Das sei einem Kameramann neulich zum Verhängnis geworden. Sein Name wurde im Abspann eines Berichts im ARD-„Weltspiegel“ genannt, ihm die Einreise daraufhin verweigert, erzählt Armbruster. Wer eine Genehmigung bekomme, habe immer einen Mitarbeiter des Informationsministeriums an der Seite. „Wenn ich Menschen auf der Straße dazu befragen will, was sie über Assad denken, steht das Ergebnis dann natürlich schon vorher fest“, sagt Armbruster. Die „Männer mit den großen Ohren“ nennt er die Aufpasser, weil sie alles mithören. Für die Zuschauer sind sie zwar unsichtbar, doch wer genau hinschaue, könne bei den Interviewpartnern sehen, dass sie immer in die Richtung des Aufpassers schielen. Aus Angst, etwas Falsches zu sagen – und bestraft zu werden.

Journalisten müssten in ihren Berichten deshalb immer klar machen, unter welchen Bedingungen sie recherchieren, fordert Kristin Helberg: „Das ist leider nicht immer der Fall.“ Über viele Jahre war sie die einzige in Syrien akkreditierte deutsche Journalistin. Sie berichtet vor allem fürs Radio – ein Vorteil, wie sie sagt. Kamerateams würden wegen ihrer Technik immer sofort auffallen. Dazu werde Fernsehen in den arabischen Ländern als das wichtigste Medium wahrgenommen. Hörfunk hingegen habe keine große Bedeutung und so habe sie mehr Freiheiten gehabt als die TV-Kollegen.

Heute berichtet Helberg aus Deutschland über den Krieg – allerdings auch unter besonderer Vorsicht. Als Material nutzt sie die vielen Videos, die mit Handykameras aufgenommen und im Netz veröffentlicht werden. „Alles, was man erfährt, ist nur eine Ansammlung subjektiver Wahrnehmung. Und diese Wahrnehmungen muss ich immer mitdenken, wenn ich berichte.“ Das Material richtig einordnen zu können, sei aber nur dann möglich, wen man das Land und seine Konflikte kenne. „Viele Kriegsreporter ziehen einfach von Afghanistan weiter in den Irak und dann nach Syrien, holen ihre Schablonen raus und legen los. Aber wer das macht, tappt zwangsläufig in eine Falle“, sagt Helberg. Das sei in den deutschen Medien bereits mehrfach passiert. Zu stark sei die Berichterstattung fokussiert auf Kämpfe, Truppenverläufe und Bewaffnung der Rebellen. Die Folge: Ein unangemessenes „Schwarz-Weiß-Denken“, das davon ausgehe, zu wissen, wer gut und wer böse sei.

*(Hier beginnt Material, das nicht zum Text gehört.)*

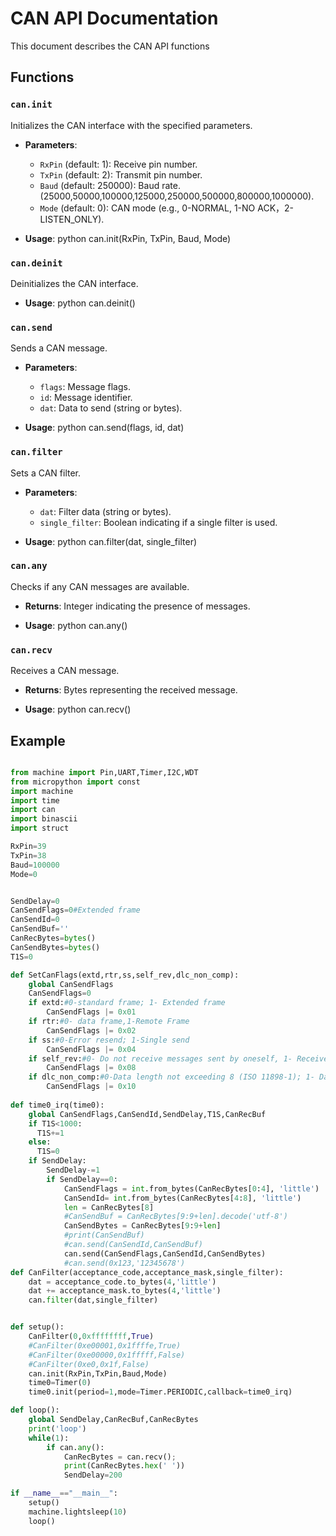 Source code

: # CAN API Documentation

This document describes the CAN API functions

## Functions

### `can.init`

Initializes the CAN interface with the specified parameters.
- **Parameters**:
  - `RxPin` (default: 1): Receive pin number.
  - `TxPin` (default: 2): Transmit pin number.
  - `Baud` (default: 250000): Baud rate.(25000,50000,100000,125000,250000,500000,800000,1000000).
  - `Mode` (default: 0): CAN mode  (e.g., 0-NORMAL, 1-NO ACK，2-LISTEN_ONLY).

- **Usage**:
python can.init(RxPin, TxPin, Baud, Mode)
### `can.deinit`

Deinitializes the CAN interface.
- **Usage**:
python can.deinit()
### `can.send`

Sends a CAN message.
- **Parameters**:
  - `flags`: Message flags.
  - `id`: Message identifier.
  - `dat`: Data to send (string or bytes).

- **Usage**:
python can.send(flags, id, dat)
### `can.filter`

Sets a CAN filter.
- **Parameters**:
  - `dat`: Filter data (string or bytes).
  - `single_filter`: Boolean indicating if a single filter is used.

- **Usage**:
python can.filter(dat, single_filter)
### `can.any`

Checks if any CAN messages are available.
- **Returns**: Integer indicating the presence of messages.

- **Usage**:
python can.any()
### `can.recv`

Receives a CAN message.
- **Returns**: Bytes representing the received message.

- **Usage**:
python can.recv()
## Example
```python

from machine import Pin,UART,Timer,I2C,WDT
from micropython import const
import machine
import time
import can
import binascii
import struct

RxPin=39
TxPin=38
Baud=100000
Mode=0


SendDelay=0
CanSendFlags=0#Extended frame
CanSendId=0
CanSendBuf=''
CanRecBytes=bytes()
CanSendBytes=bytes()
T1S=0

def SetCanFlags(extd,rtr,ss,self_rev,dlc_non_comp):
    global CanSendFlags
    CanSendFlags=0
    if extd:#0-standard frame; 1- Extended frame
        CanSendFlags |= 0x01
    if rtr:#0- data frame,1-Remote Frame
        CanSendFlags |= 0x02
    if ss:#0-Error resend; 1-Single send
        CanSendFlags |= 0x04
    if self_rev:#0- Do not receive messages sent by oneself, 1- Receive messages sent by oneself
        CanSendFlags |= 0x08
    if dlc_non_comp:#0-Data length not exceeding 8 (ISO 11898-1); 1- Data length greater than 8 (non-standard)
        CanSendFlags |= 0x10
    
def time0_irq(time0):
    global CanSendFlags,CanSendId,SendDelay,T1S,CanRecBuf
    if T1S<1000:
      T1S+=1
    else:
      T1S=0
    if SendDelay:
        SendDelay-=1
        if SendDelay==0:
            CanSendFlags = int.from_bytes(CanRecBytes[0:4], 'little')
            CanSendId= int.from_bytes(CanRecBytes[4:8], 'little')
            len = CanRecBytes[8]
            #CanSendBuf = CanRecBytes[9:9+len].decode('utf-8')
            CanSendBytes = CanRecBytes[9:9+len]
            #print(CanSendBuf)
            #can.send(CanSendId,CanSendBuf)
            can.send(CanSendFlags,CanSendId,CanSendBytes)
            #can.send(0x123,'12345678')
def CanFilter(acceptance_code,acceptance_mask,single_filter):
    dat = acceptance_code.to_bytes(4,'little')
    dat += acceptance_mask.to_bytes(4,'little')
    can.filter(dat,single_filter)


def setup():
    CanFilter(0,0xffffffff,True)
    #CanFilter(0xe00001,0x1ffffe,True)
    #CanFilter(0xe00000,0x1fffff,False)
    #CanFilter(0xe0,0x1f,False)
    can.init(RxPin,TxPin,Baud,Mode)
    time0=Timer(0)
    time0.init(period=1,mode=Timer.PERIODIC,callback=time0_irq)

def loop():
    global SendDelay,CanRecBuf,CanRecBytes
    print('loop')
    while(1):
        if can.any():
            CanRecBytes = can.recv();
            print(CanRecBytes.hex(' '))
            SendDelay=200

if __name__=="__main__":
    setup()
    machine.lightsleep(10)
    loop()
```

yrische Journalist Houssam Aldeen: „Die internationalen, aber auch die deutschen Medien beschäftigen sich zu wenig mit der Situation, wie sie wirklich ist.“ Er selbst musste aus seiner Heimat flüchten, nachdem er wegen kritischer Berichte zwischenzeitlich festgenommen wurde. Allerdings weiß er auch, wie schwierig es für seine ausländischen Kollegen ist: „Das syrische Regime betrachtet alle ausländischen Journalisten als Spione.“ „Und alle Syrer, die mit ausländischen Journalisten zusammenarbeiten, als Vaterlandsverräter“, ergänzt Armbruster, der Aldeen und Helberg zustimmt: „Sicher sind in den Berichten viele Fehler gemacht worden. Aber es ist auch einfach sauschwer, den syrischen Konflikt korrekt darzustellen, weil es so viele unterschiedliche Parteien gibt. Wichtig ist dann nur, dass diese Fehler zugegeben und korrigiert werden.“

War es ein Fehler, dass er im Frühjahr nach Aleppo gereist ist? „Nein, ich bin trotz allem froh, dass ich die Reise gemacht habe, denn ich habe dabei viele Dinge erfahren. Und ohne diese Erfahrungen könnte ich meine Reportage nicht machen. Dafür muss man da gewesen sein“.

„Zwischen Krieg und Frieden - der neue Nahe Osten“ lautet der Titel dieser Reportage. Die Ausstrahlung ist für den 31. März 2014 geplant, um 22 Uhr 45 im Ersten. Im November reist Armbruster dafür in den Libanon, nach Ägypten, Quatar, Israel und Jordanien. Selbst wenn er noch einmal nach Syrien wollte, dürfte und könnte er wegen seiner Recherche in Aleppo und seines kritischen Kommentars auf Tagesschau.de derzeit wohl nicht mehr in das Land einreisen, vermutet er. Aber er will eben auch nicht: „Die Situation dort ist heute noch viel gefährlicher als im Frühjahr.“ Er hat es seiner Frau versprochen.